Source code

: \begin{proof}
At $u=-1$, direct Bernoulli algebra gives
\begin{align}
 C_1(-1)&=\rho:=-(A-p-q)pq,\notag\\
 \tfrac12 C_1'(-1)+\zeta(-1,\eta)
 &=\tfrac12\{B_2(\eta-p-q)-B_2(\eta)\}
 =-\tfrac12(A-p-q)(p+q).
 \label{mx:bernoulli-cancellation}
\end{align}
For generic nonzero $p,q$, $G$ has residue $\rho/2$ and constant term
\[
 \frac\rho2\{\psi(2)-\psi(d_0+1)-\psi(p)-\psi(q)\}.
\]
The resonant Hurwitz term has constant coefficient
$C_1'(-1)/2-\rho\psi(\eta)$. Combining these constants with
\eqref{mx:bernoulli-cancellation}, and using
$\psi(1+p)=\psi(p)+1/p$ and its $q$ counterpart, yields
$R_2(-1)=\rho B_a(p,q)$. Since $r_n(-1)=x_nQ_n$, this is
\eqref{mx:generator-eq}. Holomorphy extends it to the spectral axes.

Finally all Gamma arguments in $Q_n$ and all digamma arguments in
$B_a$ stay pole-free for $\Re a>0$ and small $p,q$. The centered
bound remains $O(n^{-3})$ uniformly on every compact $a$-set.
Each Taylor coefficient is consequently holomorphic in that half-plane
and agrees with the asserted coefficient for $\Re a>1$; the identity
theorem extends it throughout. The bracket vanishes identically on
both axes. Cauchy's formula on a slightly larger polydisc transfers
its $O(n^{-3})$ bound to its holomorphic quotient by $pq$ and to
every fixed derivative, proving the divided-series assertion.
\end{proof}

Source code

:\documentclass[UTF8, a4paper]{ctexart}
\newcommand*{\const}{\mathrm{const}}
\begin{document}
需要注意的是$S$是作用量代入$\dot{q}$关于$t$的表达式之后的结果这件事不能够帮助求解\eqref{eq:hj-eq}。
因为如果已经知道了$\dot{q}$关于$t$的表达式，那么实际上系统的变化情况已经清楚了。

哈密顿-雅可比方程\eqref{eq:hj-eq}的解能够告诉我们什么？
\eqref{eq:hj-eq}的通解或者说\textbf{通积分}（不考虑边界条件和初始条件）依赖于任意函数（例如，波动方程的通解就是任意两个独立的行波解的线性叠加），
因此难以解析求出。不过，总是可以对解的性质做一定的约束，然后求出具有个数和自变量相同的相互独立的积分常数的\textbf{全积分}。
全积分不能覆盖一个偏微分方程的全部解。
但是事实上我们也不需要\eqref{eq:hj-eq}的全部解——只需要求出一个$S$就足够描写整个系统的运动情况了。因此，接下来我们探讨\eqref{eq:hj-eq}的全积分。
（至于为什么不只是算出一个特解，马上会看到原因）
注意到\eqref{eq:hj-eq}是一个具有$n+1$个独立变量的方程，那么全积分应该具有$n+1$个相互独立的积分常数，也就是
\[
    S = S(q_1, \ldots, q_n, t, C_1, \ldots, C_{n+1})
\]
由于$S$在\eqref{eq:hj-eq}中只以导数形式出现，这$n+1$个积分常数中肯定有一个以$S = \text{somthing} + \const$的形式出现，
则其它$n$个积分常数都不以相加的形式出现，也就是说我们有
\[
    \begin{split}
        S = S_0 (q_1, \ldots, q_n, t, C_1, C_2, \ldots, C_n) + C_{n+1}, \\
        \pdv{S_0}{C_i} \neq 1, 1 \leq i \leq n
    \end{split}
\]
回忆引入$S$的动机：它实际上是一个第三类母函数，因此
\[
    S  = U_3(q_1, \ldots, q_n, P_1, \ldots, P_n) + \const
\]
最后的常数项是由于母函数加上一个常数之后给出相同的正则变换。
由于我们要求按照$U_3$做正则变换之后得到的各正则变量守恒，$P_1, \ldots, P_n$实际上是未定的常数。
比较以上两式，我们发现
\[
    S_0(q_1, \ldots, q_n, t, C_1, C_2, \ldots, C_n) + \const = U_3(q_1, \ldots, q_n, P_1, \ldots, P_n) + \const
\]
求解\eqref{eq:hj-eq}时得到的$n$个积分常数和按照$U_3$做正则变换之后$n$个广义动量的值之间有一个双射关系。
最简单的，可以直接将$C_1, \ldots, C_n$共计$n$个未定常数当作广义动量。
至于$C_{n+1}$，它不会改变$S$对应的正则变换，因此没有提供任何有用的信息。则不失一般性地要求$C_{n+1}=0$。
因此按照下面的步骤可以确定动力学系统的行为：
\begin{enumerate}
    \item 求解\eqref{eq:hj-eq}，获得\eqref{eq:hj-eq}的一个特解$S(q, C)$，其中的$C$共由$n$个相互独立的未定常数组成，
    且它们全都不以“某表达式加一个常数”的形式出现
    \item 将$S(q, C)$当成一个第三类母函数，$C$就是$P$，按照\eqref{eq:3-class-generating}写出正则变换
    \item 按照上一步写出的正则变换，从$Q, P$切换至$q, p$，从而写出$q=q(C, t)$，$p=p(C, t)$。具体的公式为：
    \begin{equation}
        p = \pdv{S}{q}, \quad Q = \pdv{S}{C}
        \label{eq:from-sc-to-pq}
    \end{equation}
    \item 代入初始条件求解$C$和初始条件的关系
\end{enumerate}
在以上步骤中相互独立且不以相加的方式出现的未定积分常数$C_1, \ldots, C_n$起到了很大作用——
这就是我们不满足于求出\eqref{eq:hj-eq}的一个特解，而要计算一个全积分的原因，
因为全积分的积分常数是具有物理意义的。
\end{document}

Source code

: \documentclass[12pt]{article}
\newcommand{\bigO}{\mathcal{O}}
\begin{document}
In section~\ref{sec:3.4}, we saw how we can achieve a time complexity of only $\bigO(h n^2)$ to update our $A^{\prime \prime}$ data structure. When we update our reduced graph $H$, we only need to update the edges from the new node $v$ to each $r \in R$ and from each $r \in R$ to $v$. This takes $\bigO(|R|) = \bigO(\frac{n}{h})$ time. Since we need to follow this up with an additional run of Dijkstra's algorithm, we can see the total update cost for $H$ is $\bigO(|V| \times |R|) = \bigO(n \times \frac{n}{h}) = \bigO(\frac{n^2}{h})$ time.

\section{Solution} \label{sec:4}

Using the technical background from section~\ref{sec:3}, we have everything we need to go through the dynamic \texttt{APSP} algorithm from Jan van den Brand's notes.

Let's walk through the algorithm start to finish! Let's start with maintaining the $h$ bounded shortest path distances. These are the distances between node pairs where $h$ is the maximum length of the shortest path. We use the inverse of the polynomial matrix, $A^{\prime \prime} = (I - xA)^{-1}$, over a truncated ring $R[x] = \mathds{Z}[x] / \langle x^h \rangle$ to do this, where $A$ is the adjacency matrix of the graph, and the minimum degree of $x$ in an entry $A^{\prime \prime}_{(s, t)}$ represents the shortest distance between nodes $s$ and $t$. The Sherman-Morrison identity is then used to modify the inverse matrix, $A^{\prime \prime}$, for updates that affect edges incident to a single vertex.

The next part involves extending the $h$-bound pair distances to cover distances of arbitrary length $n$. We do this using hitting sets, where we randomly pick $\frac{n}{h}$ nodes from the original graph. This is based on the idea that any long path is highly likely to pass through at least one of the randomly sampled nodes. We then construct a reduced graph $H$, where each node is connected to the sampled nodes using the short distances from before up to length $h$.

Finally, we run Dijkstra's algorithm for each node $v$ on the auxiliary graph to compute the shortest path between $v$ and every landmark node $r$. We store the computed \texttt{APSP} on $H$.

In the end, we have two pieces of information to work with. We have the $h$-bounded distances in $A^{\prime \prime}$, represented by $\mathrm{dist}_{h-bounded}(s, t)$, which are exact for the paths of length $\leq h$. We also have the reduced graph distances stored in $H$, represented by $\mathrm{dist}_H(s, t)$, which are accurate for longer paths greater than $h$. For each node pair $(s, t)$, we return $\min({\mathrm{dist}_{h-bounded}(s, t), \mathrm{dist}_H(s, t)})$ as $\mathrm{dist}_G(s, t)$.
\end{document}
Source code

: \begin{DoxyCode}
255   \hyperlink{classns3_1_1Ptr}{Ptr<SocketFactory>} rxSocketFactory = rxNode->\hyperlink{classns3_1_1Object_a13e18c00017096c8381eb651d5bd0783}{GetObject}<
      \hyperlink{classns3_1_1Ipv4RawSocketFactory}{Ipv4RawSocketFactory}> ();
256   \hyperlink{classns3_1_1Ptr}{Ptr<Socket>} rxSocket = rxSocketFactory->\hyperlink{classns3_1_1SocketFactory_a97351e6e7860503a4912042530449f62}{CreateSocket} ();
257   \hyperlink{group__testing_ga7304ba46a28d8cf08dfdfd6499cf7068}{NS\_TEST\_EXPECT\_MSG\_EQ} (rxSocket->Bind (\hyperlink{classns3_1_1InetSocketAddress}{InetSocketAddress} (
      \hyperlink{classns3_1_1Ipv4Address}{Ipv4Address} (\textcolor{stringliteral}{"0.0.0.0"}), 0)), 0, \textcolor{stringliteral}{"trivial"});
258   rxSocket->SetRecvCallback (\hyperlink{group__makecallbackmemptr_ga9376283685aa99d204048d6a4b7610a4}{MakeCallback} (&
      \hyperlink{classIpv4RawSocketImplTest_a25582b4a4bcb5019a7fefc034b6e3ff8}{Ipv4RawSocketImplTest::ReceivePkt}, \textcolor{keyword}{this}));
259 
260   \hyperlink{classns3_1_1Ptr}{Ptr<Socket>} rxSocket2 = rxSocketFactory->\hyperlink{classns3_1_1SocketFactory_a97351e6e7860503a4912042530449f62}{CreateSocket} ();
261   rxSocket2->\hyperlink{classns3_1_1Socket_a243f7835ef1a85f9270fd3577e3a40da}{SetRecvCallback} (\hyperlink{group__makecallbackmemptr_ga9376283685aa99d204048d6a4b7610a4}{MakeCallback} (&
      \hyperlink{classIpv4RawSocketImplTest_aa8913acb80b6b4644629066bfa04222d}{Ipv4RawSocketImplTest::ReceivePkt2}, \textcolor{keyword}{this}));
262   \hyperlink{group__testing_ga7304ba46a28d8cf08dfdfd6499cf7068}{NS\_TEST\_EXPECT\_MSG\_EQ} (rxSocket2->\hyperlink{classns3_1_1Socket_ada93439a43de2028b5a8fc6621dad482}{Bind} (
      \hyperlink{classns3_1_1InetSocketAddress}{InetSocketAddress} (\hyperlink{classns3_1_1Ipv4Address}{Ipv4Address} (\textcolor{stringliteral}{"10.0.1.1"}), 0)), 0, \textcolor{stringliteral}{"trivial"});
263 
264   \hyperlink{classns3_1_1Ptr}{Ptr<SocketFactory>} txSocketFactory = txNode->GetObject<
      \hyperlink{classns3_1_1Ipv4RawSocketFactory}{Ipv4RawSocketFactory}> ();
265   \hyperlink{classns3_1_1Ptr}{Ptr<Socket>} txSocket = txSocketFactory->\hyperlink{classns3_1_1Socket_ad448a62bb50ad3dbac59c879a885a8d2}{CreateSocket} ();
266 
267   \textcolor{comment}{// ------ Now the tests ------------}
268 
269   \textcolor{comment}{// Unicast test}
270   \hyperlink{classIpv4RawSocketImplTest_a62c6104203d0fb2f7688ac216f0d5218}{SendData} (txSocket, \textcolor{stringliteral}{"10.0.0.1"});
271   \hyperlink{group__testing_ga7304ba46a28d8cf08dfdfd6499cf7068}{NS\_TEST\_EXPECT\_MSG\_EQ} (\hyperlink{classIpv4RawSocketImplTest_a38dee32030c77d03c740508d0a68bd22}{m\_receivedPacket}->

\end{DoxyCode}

━━━━━━━━━━━━━━━━━━━━

Among the records, find all lines that include the string "mathrm" and return them.

Written response:
\newcommand*{\const}{\mathrm{const}}
In the end, we have two pieces of information to work with. We have the $h$-bounded distances in $A^{\prime \prime}$, represented by $\mathrm{dist}_{h-bounded}(s, t)$, which are exact for the paths of length $\leq h$. We also have the reduced graph distances stored in $H$, represented by $\mathrm{dist}_H(s, t)$, which are accurate for longer paths greater than $h$. For each node pair $(s, t)$, we return $\min({\mathrm{dist}_{h-bounded}(s, t), \mathrm{dist}_H(s, t)})$ as $\mathrm{dist}_G(s, t)$.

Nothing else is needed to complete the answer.